There are many ways to pick really good metrics. For example, checkout my list here: Best Web Metrics / KPIs for a Small, Medium or Large Sized Business.
Or, if you have a savvy digital strategy powered by my ultra-awesome See-Think-Do-Care business framework, you can use my recommendations in the framework to judge how optimal your current metrics strategy is…
Using these metrics, vs. the basic activity metrics like Visits and Time, is hard, taking advantage of them requires smarter people. Additionally, actioning the powerful insights you get from the above list requires smart processes and smart structure.
See what I mean when I say optimal metrics create the cultural and thinking sophistication required to do harder things? If you don't have this. Don't move forward.
A typical macro-outcome is an ecommerce order, a lead submitted for a B2B company, a new profile opened by a visitor to a content site, a donation on a non-profit website. So on, and so forth.
Most of you already measure the heck out of this. (If you don't, go back one step.)
Only a handful of you measure micro-outcomes.

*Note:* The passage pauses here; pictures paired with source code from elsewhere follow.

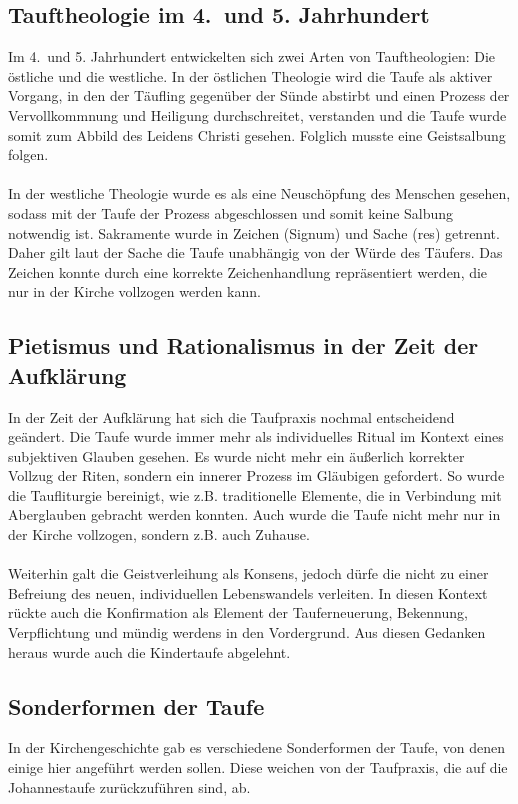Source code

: \subsection{Tauftheologie im 4.\ und 5. Jahrhundert}
Im 4.\ und 5. Jahrhundert entwickelten sich zwei Arten von Tauftheologien: Die östliche und die westliche. In der östlichen Theologie wird die Taufe als aktiver Vorgang, in den der Täufling gegenüber der Sünde abstirbt und einen Prozess der Vervollkommnung und Heiligung durchschreitet, verstanden und die Taufe wurde somit zum Abbild des Leidens Christi gesehen. Folglich musste eine Geistsalbung folgen.
\\~\\
In der westliche Theologie wurde es als eine Neuschöpfung des Menschen gesehen, sodass mit der Taufe der Prozess abgeschlossen und somit keine Salbung notwendig ist. Sakramente wurde in Zeichen (Signum) und Sache (res) getrennt. Daher gilt laut der Sache die Taufe unabhängig von der Würde des Täufers. Das Zeichen konnte durch eine korrekte Zeichenhandlung repräsentiert werden, die nur in der Kirche vollzogen werden kann.

\subsection{Pietismus und Rationalismus in der Zeit der Aufklärung}
In der Zeit der Aufklärung hat sich die Taufpraxis nochmal entscheidend geändert. Die Taufe wurde immer mehr als individuelles Ritual im Kontext eines subjektiven Glauben gesehen. Es wurde nicht mehr ein äußerlich korrekter Vollzug der Riten, sondern ein innerer Prozess im Gläubigen  gefordert. So wurde die Taufliturgie bereinigt, wie z.B. traditionelle Elemente, die in Verbindung mit Aberglauben gebracht werden konnten. Auch wurde die Taufe nicht mehr nur in der Kirche vollzogen, sondern z.B. auch Zuhause.
\\~\\
Weiterhin galt die Geistverleihung als Konsens, jedoch dürfe die nicht zu einer Befreiung des neuen, individuellen Lebenswandels verleiten. In diesen Kontext rückte auch die Konfirmation als Element der Tauferneuerung, Bekennung, Verpflichtung und mündig werdens in den Vordergrund. Aus diesen Gedanken heraus wurde auch die Kindertaufe abgelehnt.

\subsection{Sonderformen der Taufe}
In der Kirchengeschichte gab es verschiedene Sonderformen der Taufe, von denen einige hier angeführt werden sollen. Diese weichen von der Taufpraxis, die auf die Johannestaufe zurückzuführen sind, ab.

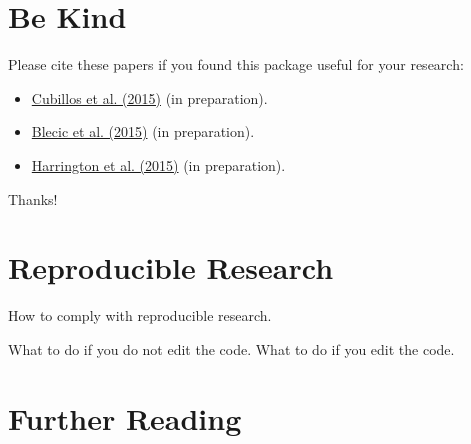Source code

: \documentclass[letterpaper, 12pt]{article}
\begin{document}
\section{Be Kind}
\label{sec:bekind}
Please cite these papers if you found this package useful for your
research:
\begin{itemize}
\item \href{https://github.com/exosports/transit}{Cubillos et
    al. (2015)} (in preparation).

\item \href{https://github.com/dzesmin/}{Blecic et al. (2015)} (in
  preparation).
\item \href{https://github.com/dzesmin/}{Harrington et al. (2015)} (in
  preparation).
\end{itemize}
Thanks!

\section{Reproducible Research}

How to comply with reproducible research.

What to do if you do not edit the code.
What to do if you edit the code.


\section{Further Reading}
\label{sec:furtherreading}


\end{document}
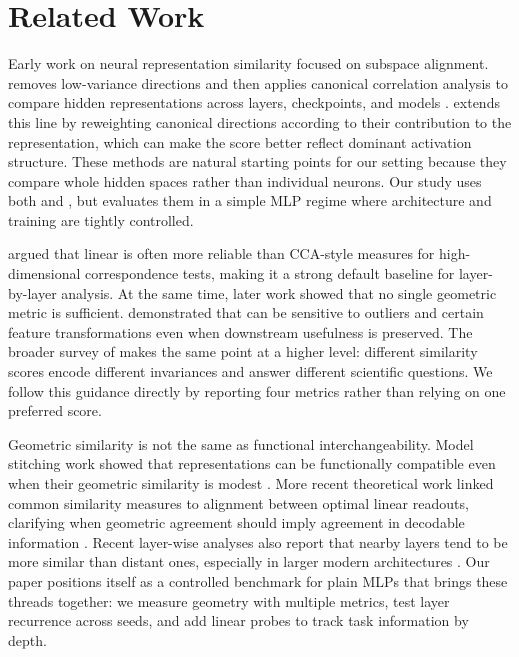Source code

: \section{Related Work}
\label{sec:related_work}

 Early work on neural representation similarity focused on subspace alignment. \svcca removes low-variance directions and then applies canonical correlation analysis to compare hidden representations across layers, checkpoints, and models \cite{raghu2017svcca}. \pwcca extends this line by reweighting canonical directions according to their contribution to the representation, which can make the score better reflect dominant activation structure. These methods are natural starting points for our setting because they compare whole hidden spaces rather than individual neurons. Our study uses both \svcca and \pwcca, but evaluates them in a simple MLP regime where architecture and training are tightly controlled.

 \citet{kornblith2019similarity} argued that linear \cka is often more reliable than CCA-style measures for high-dimensional correspondence tests, making it a strong default baseline for layer-by-layer analysis. At the same time, later work showed that no single geometric metric is sufficient. \citet{davari2023reliability} demonstrated that \cka can be sensitive to outliers and certain feature transformations even when downstream usefulness is preserved. The broader survey of \citet{klabunde2023survey} makes the same point at a higher level: different similarity scores encode different invariances and answer different scientific questions. We follow this guidance directly by reporting four metrics rather than relying on one preferred score.

 Geometric similarity is not the same as functional interchangeability. Model stitching work showed that representations can be functionally compatible even when their geometric similarity is modest \cite{csiszarik2021similarity}. More recent theoretical work linked common similarity measures to alignment between optimal linear readouts, clarifying when geometric agreement should imply agreement in decodable information \cite{harvey2024decodable}. Recent layer-wise analyses also report that nearby layers tend to be more similar than distant ones, especially in larger modern architectures \cite{jiang2024tracing}. Our paper positions itself as a controlled benchmark for plain MLPs that brings these threads together: we measure geometry with multiple metrics, test layer recurrence across seeds, and add linear probes to track task information by depth.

Micro-outcomes for an ecommerce website would include store lookups, coupon downloads, new accounts, reports their users can download, email signups, reviews submitted, product amplification, videos watched, charitable efforts, blog subscribers, community celebrations, etc. etc. And, all of these are for just one brand's website. They make a few things like tooth-paste which are sold online, but the primary channel of distribution is offline stores. It is impressive to think that that aforementioned list are all the things they do online! We bring immensely smart nonline decision making for this client by optimizing for their macro-outcome (orders) and all these micro-outcomes.
Can you see how savvy the company's people, process and structure would have to become to allow optimization of a portfolio of outcomes, rather than just one (conversion rate)?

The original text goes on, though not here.